# Action item
Please set down, word for word, each line from the one containing "behandles og sendes" through the final line of the records below, both included, and nothing else.

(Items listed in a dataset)
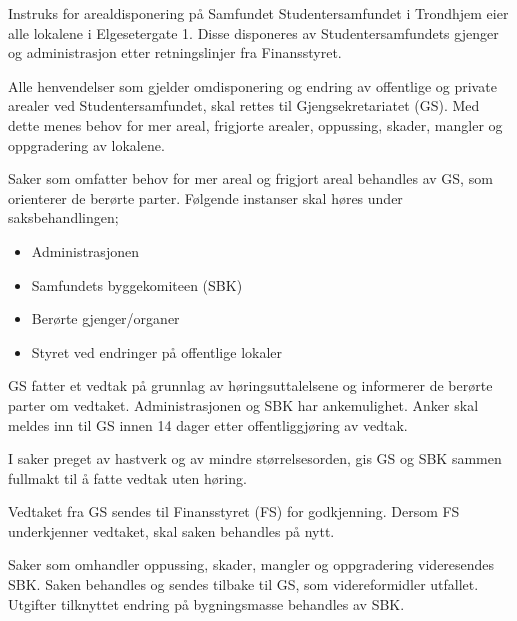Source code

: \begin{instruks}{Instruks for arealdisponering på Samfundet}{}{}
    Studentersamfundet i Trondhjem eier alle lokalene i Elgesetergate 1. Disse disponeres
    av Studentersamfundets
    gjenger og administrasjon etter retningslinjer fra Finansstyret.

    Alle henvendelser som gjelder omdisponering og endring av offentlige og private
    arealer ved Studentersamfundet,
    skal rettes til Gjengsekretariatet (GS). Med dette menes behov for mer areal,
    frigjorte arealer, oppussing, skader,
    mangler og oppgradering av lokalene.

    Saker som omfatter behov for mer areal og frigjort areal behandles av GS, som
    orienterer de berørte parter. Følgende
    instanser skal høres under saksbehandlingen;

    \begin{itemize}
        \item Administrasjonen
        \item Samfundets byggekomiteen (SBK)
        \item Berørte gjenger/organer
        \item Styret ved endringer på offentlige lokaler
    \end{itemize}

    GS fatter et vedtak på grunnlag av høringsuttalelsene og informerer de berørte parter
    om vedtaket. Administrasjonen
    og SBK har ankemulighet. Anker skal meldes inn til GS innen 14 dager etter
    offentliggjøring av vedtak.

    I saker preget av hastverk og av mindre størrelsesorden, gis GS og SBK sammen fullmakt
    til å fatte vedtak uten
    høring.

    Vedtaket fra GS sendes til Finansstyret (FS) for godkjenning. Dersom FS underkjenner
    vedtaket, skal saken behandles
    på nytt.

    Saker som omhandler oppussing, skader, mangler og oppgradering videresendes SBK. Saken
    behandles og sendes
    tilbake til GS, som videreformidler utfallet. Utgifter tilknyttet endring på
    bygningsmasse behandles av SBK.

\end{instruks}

# Expected answer
    behandles og sendes
    tilbake til GS, som videreformidler utfallet. Utgifter tilknyttet endring på
    bygningsmasse behandles av SBK.

\end{instruks}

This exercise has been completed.